§ **WHAT YOU NEED TO DO**:
The exercise asks you to copy every line below in which "預定禮拜四" appears.

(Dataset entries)
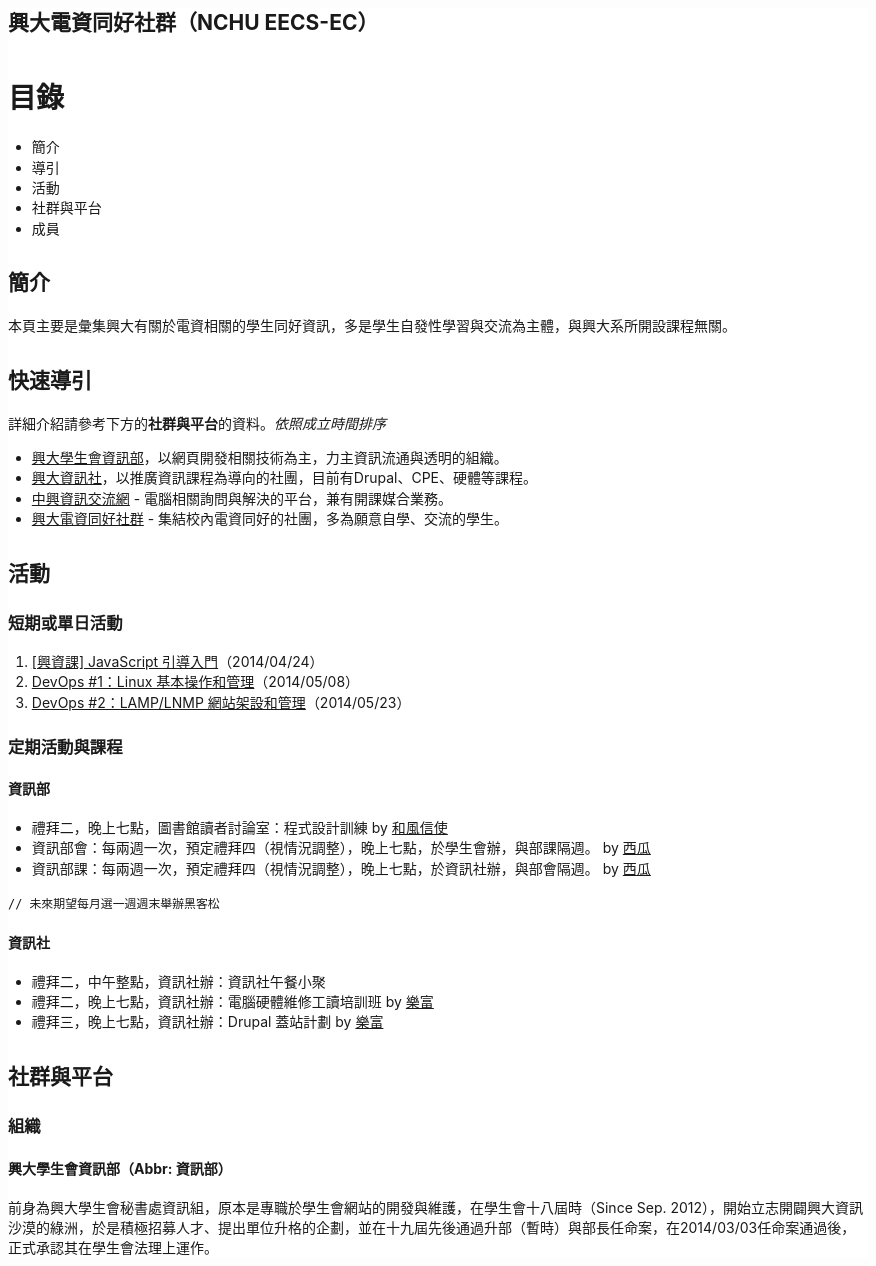 興大電資同好社群（NCHU EECS-EC）
----

# 目錄
- 簡介
- 導引
- 活動
- 社群與平台
- 成員

## 簡介
本頁主要是彙集興大有關於電資相關的學生同好資訊，多是學生自發性學習與交流為主體，與興大系所開設課程無關。

## 快速導引
詳細介紹請參考下方的**社群與平台**的資料。_依照成立時間排序_

- [興大學生會資訊部][1]，以網頁開發相關技術為主，力主資訊流通與透明的組織。
- [興大資訊社][2]，以推廣資訊課程為導向的社團，目前有Drupal、CPE、硬體等課程。
- [中興資訊交流網][3] - 電腦相關詢問與解決的平台，兼有開課媒合業務。
- [興大電資同好社群][4] - 集結校內電資同好的社團，多為願意自學、交流的學生。

## 活動

### 短期或單日活動
1. [\[興資課\] JavaScript 引導入門][5]（2014/04/24）
2. [DevOps #1：Linux 基本操作和管理][6]（2014/05/08）
3. [DevOps #2：LAMP/LNMP 網站架設和管理][7]（2014/05/23）

### 定期活動與課程
#### 資訊部
- 禮拜二，晚上七點，圖書館讀者討論室：程式設計訓練 by [和風信使][8]
- 資訊部會：每兩週一次，預定禮拜四（視情況調整），晚上七點，於學生會辦，與部課隔週。 by [西瓜][9]
- 資訊部課：每兩週一次，預定禮拜四（視情況調整），晚上七點，於資訊社辦，與部會隔週。 by [西瓜][10]
```
// 未來期望每月選一週週末舉辦黑客松
```

#### 資訊社
- 禮拜二，中午整點，資訊社辦：資訊社午餐小聚
- 禮拜二，晚上七點，資訊社辦：電腦硬體維修工讀培訓班 by [樂富][11]
- 禮拜三，晚上七點，資訊社辦：Drupal 蓋站計劃 by [樂富][12]

## 社群與平台
### 組織
#### 興大學生會資訊部（Abbr: 資訊部）
前身為興大學生會秘書處資訊組，原本是專職於學生會網站的開發與維護，在學生會十八屆時（Since Sep. 2012），開始立志開闢興大資訊沙漠的綠洲，於是積極招募人才、提出單位升格的企劃，並在十九屆先後通過升部（暫時）與部長任命案，在2014/03/03任命案通過後，正式承認其在學生會法理上運作。


  [1]: https://www.facebook.com/groups/190537891119798/
  [2]: https://www.facebook.com/groups/it.nchu/
  [3]: https://www.facebook.com/groups/jshare.tc/
  [4]: https://www.facebook.com/groups/693883194008233/
  [5]: http://nchueecsec.kktix.cc/events/javascript20140424
  [6]: http://nchueecsec.kktix.cc/events/devops1
  [7]: http://nchueecsec.kktix.cc/events/devops2
  [8]: https://www.facebook.com/taichunmin?fref=ts
  [9]: https://www.facebook.com/ChiuGuanYu
  [10]: https://www.facebook.com/ChiuGuanYu
  [11]: https://www.facebook.com/jLove885?fref=ts
  [12]: https://www.facebook.com/jLove885?fref=ts
  [13]: https://www.facebook.com/ChiuGuanYu
  [14]: https://www.facebook.com/groups/190537891119798/
  [15]: http://nchusg.org/
  [16]: http://wiki.nchusg.org/index.php/%E5%AD%B8%E7%94%9F%E6%9C%83:%E8%A1%8C%E6%94%BF%E4%B8%AD%E5%BF%83/%E8%B3%87%E8%A8%8A%E9%83%A8
  [17]: https://www.facebook.com/tom83615
  [18]: https://www.facebook.com/groups/it.nchu/
  [19]: https://www.facebook.com/groups/jshare.tc/
  [20]: https://www.facebook.com/groups/693883194008233/
  [21]: http://about.me/fntsrlike
  [22]: http://fntsr.childish.tw/
  [23]: http://about.me/chiuguanyu
  [24]: https://github.com/fntsrlike/NCHU_eecsec
  [25]: http://git-scm.com/book/zh
  [26]: https://help.github.com/articles/using-pull-requests
  [27]: http://daringfireball.net/projects/markdown/syntax
  [28]: http://nightfeather.github.io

§ **WRITTEN ANSWER**:
- 資訊部會：每兩週一次，預定禮拜四（視情況調整），晚上七點，於學生會辦，與部課隔週。 by [西瓜][9]
- 資訊部課：每兩週一次，預定禮拜四（視情況調整），晚上七點，於資訊社辦，與部會隔週。 by [西瓜][10]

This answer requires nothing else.